If this day is to stand for anyone, it should stand for the undocumented woman. The woman locked away for fleeing this country’s foreign economic crushing hand that ushers femicide in their home lands. It should stand for women who cross the desert nourished sole in a faith exceeding the pains of hunger over the hurtles of fear dehydrated hope, escaping of an uncertain death step by step to find some small liberty in a land that forgot what liberty stood for the day it declared liberty on stolen land. Yet, it doesn’t stand as a day for those women whose pursuit is met by further inhumanity and enslavement by a system who can find an endless number of ways to pervert the law when it comes to exploiting in its own benefit but can’t find an ounce of energy to stand for the benefit of those it exploits. A system that subjugates her to unregulated work, sees her as disposable and then despite her efforts rallies its hateful politics of misdirection in her direction galvanizing the ignorantly incompetent led by only those less competent to a cacophony of violent xenophobia unchecked and unquestioned in its hateful liable speech until it crescendos in violence.

Just as much this day should remember her sistren locked in some prison out of sight and with little judicial oversight; a place where women can’t find sanitary pads and are subjugated to humiliation and sexual violence with no recourse or aid. As you know, or don’t, this narrative isn’t mutually exclusive to women from Central America, but is the common narrative of women from Pakistan, Bangladesh, Liberia, Eritrea, Somalia, and too many more places to name.

A day for those who see the plight of the Palestinian women living in apartheid as indivisible to the justice of women everywhere, and interconnected to the equality and right compassing the direction of our humanity in understanding indivisibility and inalienability of human rights as guiding principles for women’s lives and protection of their existence in pursuit of their potential anywhere and everywhere.

A day that recognizes that the principles of democracy, so-called democracy, have never been advanced by a bullet fired in its land grabbing, neo-colonial, proxy or absolute unjust wars anywhere.

Instead, it was advanced by women like Amelia-Boynton, who passed today leaving what she paid for in blood, in fighting off aggression, in pursuit of liberty never realized entrusted in the hands of #BlackLivesMatter. If we are to celebrate it, it must be celebrated in solidarity and in action.

It must be celebrated in the reflection of our #BlackTransLivesMatter#Transliberation communities linking arms in defiance of a degraded culture that has defiled their history, contribution to history and continued fight toward liberation in guiding a culture toward a place where history can be claimed in equality.

It must be celebrated in action in the recognition of the women of colour culminating to dismantle the commercial campaign complex of silence toward the issues of the systematic and systemic murder, marginalization, devaluation, subjugation of their humanity.

Most of all it mustn’t be a day, equality must be a lifetime prepared for today.
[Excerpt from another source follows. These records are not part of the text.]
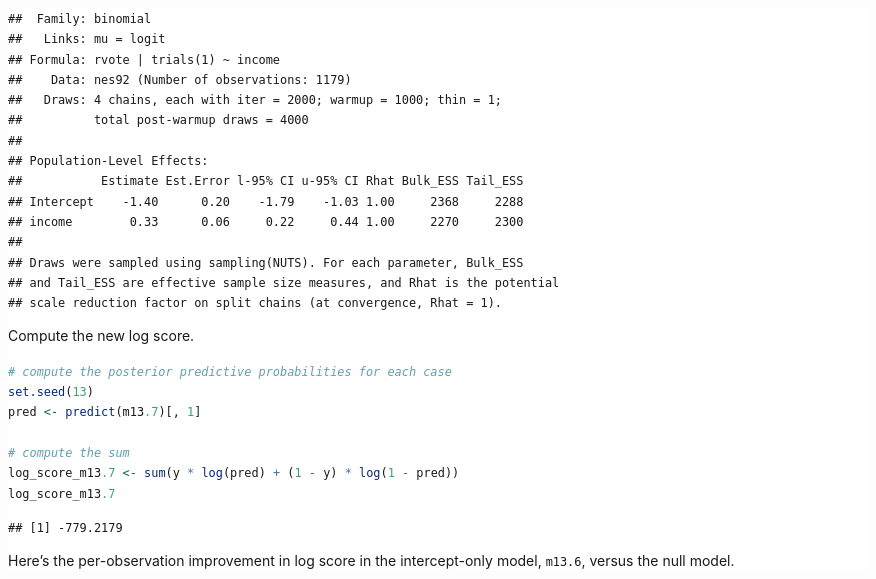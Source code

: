     ##  Family: binomial 
    ##   Links: mu = logit 
    ## Formula: rvote | trials(1) ~ income 
    ##    Data: nes92 (Number of observations: 1179) 
    ##   Draws: 4 chains, each with iter = 2000; warmup = 1000; thin = 1;
    ##          total post-warmup draws = 4000
    ## 
    ## Population-Level Effects: 
    ##           Estimate Est.Error l-95% CI u-95% CI Rhat Bulk_ESS Tail_ESS
    ## Intercept    -1.40      0.20    -1.79    -1.03 1.00     2368     2288
    ## income        0.33      0.06     0.22     0.44 1.00     2270     2300
    ## 
    ## Draws were sampled using sampling(NUTS). For each parameter, Bulk_ESS
    ## and Tail_ESS are effective sample size measures, and Rhat is the potential
    ## scale reduction factor on split chains (at convergence, Rhat = 1).

Compute the new log score.

``` r
# compute the posterior predictive probabilities for each case
set.seed(13)
pred <- predict(m13.7)[, 1]

# compute the sum
log_score_m13.7 <- sum(y * log(pred) + (1 - y) * log(1 - pred))
log_score_m13.7
```

    ## [1] -779.2179

Here’s the per-observation improvement in log score in the
intercept-only model, `m13.6`, versus the null model.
It is what all of those who histories have met at the converging intersection of oppression and it must be a fight that engages every man because every woman has been carrying it everywhere for way to long. If it it to be a lifetime every man must now, more so then ever, check his inadequacy and transform it into courage instead of hyper-masculinity. If it is to be a lifetime, every white man must transform his racism into an action that lives up to the courage to carry the weight that every black woman and woman of colour has carried by shouldering it on the wheels of his privilege which can only begin to move forward by listening and hearing. If it is to be a lifetime every man must see in the reflection of every trans woman and person a person instead of his own ignorant shortcoming fear of himself from which his barometer of inadequacy increases by the courage of someone else’s sexuality in defiance of ignorance. If it is to be a lifetime there must be no “other.” If it is to be a lifetime it must be a promised lived up to by this government so all peoples can work together to see one another in one another and not a government.